Nu, in de winter, leek het zandgat eerder dreigend, een levend wezen dat knabbelde aan het land eromheen. Waar hield die stijgende waterspiegel op?
Ik zocht een weg omhoog, in de hoop mijn rondje af te kunnen maken. Ik hou niet van dezelfde weg terug, die voelt als achteruit. Op hoger gelegen grond kwam ik verder, totdat ik stuitte op de tuin van een huis.
De tuin liep zonder hek over in de bosgrond, en onderscheidde zich met lichtgroen gras van de roodbruinzwarte verwilderde aarde. Als ik een stukje afdaalde door het gras, zag ik, kon ik het pad bereiken dat verderop zijn kop weer boven water stak.
Ik aarzelde. In de tuin liep een vrouw. Een bevoorrechte vrouw met een bostuin bij een huis aan een verscholen meer. Ze zag dat ik voorzichtig aanstalten maakte om af te dalen en keek me vragend aan.
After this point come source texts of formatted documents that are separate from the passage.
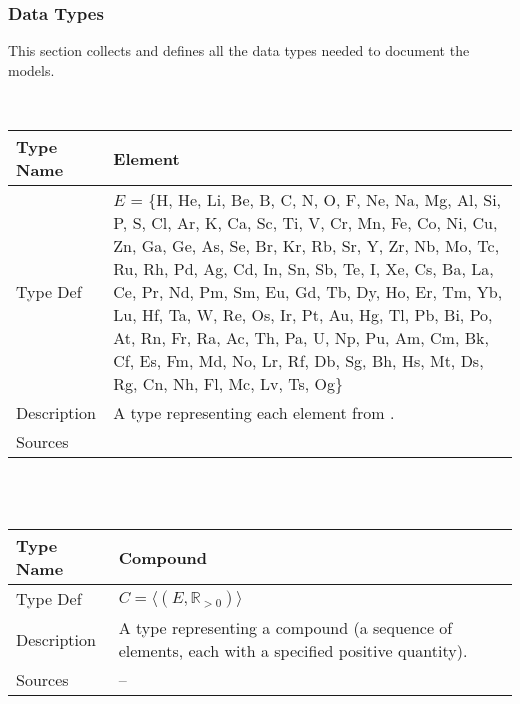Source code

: \documentclass[12pt]{article}
\newcommand*{\posReal}{\mathbb{R}_{> 0}}
\newcommand{\colAwidth}{0.13\textwidth}
\newcommand{\colBwidth}{0.82\textwidth}
\begin{document}
\subsubsection{Data Types}\label{sec_datatypes}

This section collects and defines all the data types needed to document the
models.

~\newline
\noindent
\begin{minipage}{\textwidth}
  \renewcommand*{\arraystretch}{1.5}
  \begin{tabular}{| p{\colAwidth} | p{\colBwidth}|}
    \hline
    \rowcolor[gray]{0.9}
    Type Name   & Element                                                   \\
    \hline
    Type Def    & $E$ = \{H, He, Li, Be, B, C, N, O, F, Ne, Na, Mg, Al, Si,
    P, S, Cl, Ar, K, Ca, Sc, Ti, V, Cr, Mn, Fe, Co, Ni, Cu, Zn, Ga, Ge, As, Se,
    Br, Kr, Rb, Sr, Y, Zr, Nb, Mo, Tc, Ru, Rh, Pd, Ag, Cd, In, Sn, Sb, Te, I,
    Xe, Cs, Ba, La, Ce, Pr, Nd, Pm, Sm, Eu, Gd, Tb, Dy, Ho, Er, Tm, Yb, Lu, Hf,
    Ta, W, Re, Os, Ir, Pt, Au, Hg, Tl, Pb, Bi, Po, At, Rn, Fr, Ra, Ac, Th, Pa,
    U, Np, Pu, Am, Cm, Bk, Cf, Es, Fm, Md, No, Lr, Rf, Db, Sg, Bh, Hs, Mt, Ds,
    Rg, Cn, Nh, Fl, Mc, Lv, Ts, Og\}                                        \\

    \hline
    Description & A type representing each element from
    \cite{wikipedia_list_2023}.                                             \\
    \hline
    Sources     & \cite{smith_assignment_2020}                              \\
    \hline
  \end{tabular}
\end{minipage}\\
~\newline

\noindent
\begin{minipage}{\textwidth}
  \renewcommand*{\arraystretch}{1.5}
  \begin{tabular}{| p{\colAwidth} | p{\colBwidth}|}
    \hline
    \rowcolor[gray]{0.9}
    Type Name   & Compound                                                     \\
    \hline
    Type Def    & $C = \langle (E, \posReal) \rangle$                          \\

    \hline
    Description & A type representing a compound (a sequence of elements, each
    with a specified positive quantity).                                       \\
    \hline
    Sources     & --                                                           \\
    \hline
  \end{tabular}
\end{minipage}\\
\end{document}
„Kan ik daarlangs verder?’, vroeg ik, wijzend naar het padachtige stukje modder in de verte.
Ze volgde mijn vinger en schudde het hoofd. „Niet door mijn tuin.”
Ik stopte met afdalen. Het normale pad buiten haar tuin om lag onder water, het meer raakte hier en daar al aan de randen van haar grasveld. Het land van alleman was onbegaanbaar, de droge route was haar privébezit.
Zo zal het gaan, dacht ik, als de zeeën stijgen. Wie nog land heeft, houdt het voor zichzelf.
„Je kunt daar wel langs”, zei ze, en wees op een randje van 10 centimeter bosgrond aan de oever. Ik balanceerde eroverheen, water sijpelde door mijn oude zolen, maar het lukte: ik bereikte het pad en vervolgde mijn weg.
Ik ging nog steeds vooruit, al was er wel wat moed in mijn zompige schoenen gezakt.